Huertos urbanos en los distritos de alta densidad poblacional de Gràcia y L’Eixample. Horts de Barcelona

En muchos casos, las iniciativas de consolidación y creación de huertos urbanos ayudan a crear vínculos sociales nuevos y actividad económica renovada. En efecto, en sociedades con altas tasas de desempleo y envejecimiento poblacional, como la española, la dedicación a una actividad productiva que se realiza al aire libre y el trabajo compartido con otras personas crea lazos de relación e, incluso, colectivos que promueven la formación de pequeños mercados vecinales para dar salida a la producción. Se recupera el conocimiento tradicional sobre cómo gestionar huertos, muchas veces perdido por la interrupción de su transmisión entre distintas generaciones, y se ponen en marcha microemprendimientos que proporcionan empleo o, al menos, ingresos en forma de dinero y alimentos.

icta_interior_w

Proyecto de cubierta verde con huertos experimentales en el nuevo edificio ICTA/ICP de la Universidad Autònoma de Barcelona. HArquitectes y DatAE.
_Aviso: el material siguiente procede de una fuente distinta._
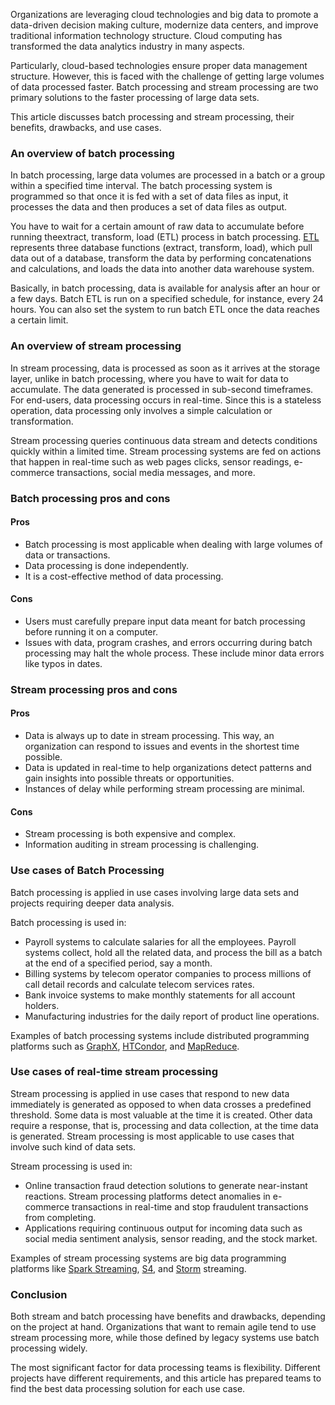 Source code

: Organizations are leveraging cloud technologies and big data to promote a data-driven decision making culture, modernize data centers, and improve traditional information technology structure. Cloud computing has transformed the data analytics industry in many aspects.

Particularly, cloud-based technologies ensure proper data management structure. However, this is faced with the challenge of getting large volumes of data processed faster. Batch processing and stream processing are two primary solutions to the faster processing of large data sets.

This article discusses batch processing and stream processing, their benefits, drawbacks, and use cases.

### An overview of batch processing

In batch processing, large data volumes are processed in a batch or a group within a specified time interval. The batch processing system is programmed so that once it is fed with a set of data files as input, it processes the data and then produces a set of data files as output.

You have to wait for a certain amount of raw data to accumulate before running theextract, transform, load (ETL) process in batch processing. [ETL](https://www.webopedia.com/definitions/etl/) represents three database functions (extract, transform, load), which pull data out of a database, transform the data by performing concatenations and calculations, and loads the data into another data warehouse system.

Basically, in batch processing, data is available for analysis after an hour or a few days. Batch ETL is run on a specified schedule, for instance, every 24 hours. You can also set the system to run batch ETL once the data reaches a certain limit.

### An overview of stream processing

In stream processing, data is processed as soon as it arrives at the storage layer, unlike in batch processing, where you have to wait for data to accumulate. The data generated is processed in sub-second timeframes. For end-users, data processing occurs in real-time. Since this is a stateless operation, data processing only involves a simple calculation or transformation.

Stream processing queries continuous data stream and detects conditions quickly within a limited time. Stream processing systems are fed on actions that happen in real-time such as web pages clicks, sensor readings, e-commerce transactions, social media messages, and more.

### Batch processing pros and cons

#### Pros

- Batch processing is most applicable when dealing with large volumes of data or transactions.
- Data processing is done independently.
- It is a cost-effective method of data processing.

#### Cons

- Users must carefully prepare input data meant for batch processing before running it on a computer.
- Issues with data, program crashes, and errors occurring during batch processing may halt the whole process. These include minor data errors like typos in dates.

### Stream processing pros and cons

#### Pros

- Data is always up to date in stream processing. This way, an organization can respond to issues and events in the shortest time possible.
- Data is updated in real-time to help organizations detect patterns and gain insights into possible threats or opportunities.
- Instances of delay while performing stream processing are minimal.

#### Cons

- Stream processing is both expensive and complex.
- Information auditing in stream processing is challenging.

### Use cases of Batch Processing

Batch processing is applied in use cases involving large data sets and projects requiring deeper data analysis. 

Batch processing is used in:

- Payroll systems to calculate salaries for all the employees. Payroll systems collect, hold all the related data, and process the bill as a batch at the end of a specified period, say a month.
- Billing systems by telecom operator companies to process millions of call detail records and calculate telecom services rates.
- Bank invoice systems to make monthly statements for all account holders.
- Manufacturing industries for the daily report of product line operations.

Examples of batch processing systems include distributed programming platforms such as [GraphX](https://spark.apache.org/graphx/), [HTCondor](https://research.cs.wisc.edu/htcondor/), and [MapReduce](https://hadoop.apache.org/).

### Use cases of real-time stream processing

Stream processing is applied in use cases that respond to new data immediately is generated as opposed to when data crosses a predefined threshold. Some data is most valuable at the time it is created. Other data require a response, that is, processing and data collection, at the time data is generated. Stream processing is most applicable to use cases that involve such kind of data sets.

Stream processing is used in:

- Online transaction fraud detection solutions to generate near-instant reactions. Stream processing platforms detect anomalies in e-commerce transactions in real-time and stop fraudulent transactions from completing.
- Applications requiring continuous output for incoming data such as social media sentiment analysis, sensor reading, and the stock market.

Examples of stream processing systems are big data programming platforms like [Spark Streaming](https://spark.apache.org/streaming/), [S4](https://ieeexplore.ieee.org/document/5693297), and [Storm](https://storm.apache.org/) streaming.

### Conclusion

Both stream and batch processing have benefits and drawbacks, depending on the project at hand. Organizations that want to remain agile tend to use stream processing more, while those defined by legacy systems use batch processing widely.

The most significant factor for data processing teams is flexibility. Different projects have different requirements, and this article has prepared teams to find the best data processing solution for each use case.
La extensión de los huertos urbanos no solamente supone mejoras sociales y económicas sino también ambientales. Y esto es tangible en la reducción de huella ecológica, que se mide en cantidad de suelo necesario para producir los recursos y absorber los residuos de los bienes y servicios demandados por la sociedad, de las personas que suplantan parte de los alimentos habituales por los de huerto urbano. Tal como explica Graciela Arosemena en su libro Agricultura Urbana, una dieta en parte vegetariana y local, respecto de una dieta convencional, integrada por alimentos de agricultura y ganadería industriales, transportados desde un origen lejano, envasados y en parte conservados en frío, implica una reducción de huella ecológica de alimentación cercana al 40% (cálculos hechos en Reino Unido). El aumento de la agricultura urbana, por otra parte, colabora en la autosuficiencia hortícola de las ciudades (o capacidad de alimentarse a sí misma), impulsando lo que se da en llamar ‘la comida de kilómetro cero, de temporada y origen orgánico’. Los beneficios de este cambio radican en la disminución de la energía y otros impactos ambientales causados por los fertilizantes y biocidas industriales, el transporte, la conservación en frío y embalaje y protección de los alimentos. Se trata de un concepto que puede medirse. La misma publicación indica que Toronto, Viena y La Habana, respectivamente, cubren el 10%, el 20% y el 80% de sus necesidades de frutas y verduras con la producción de sus huertos urbanos.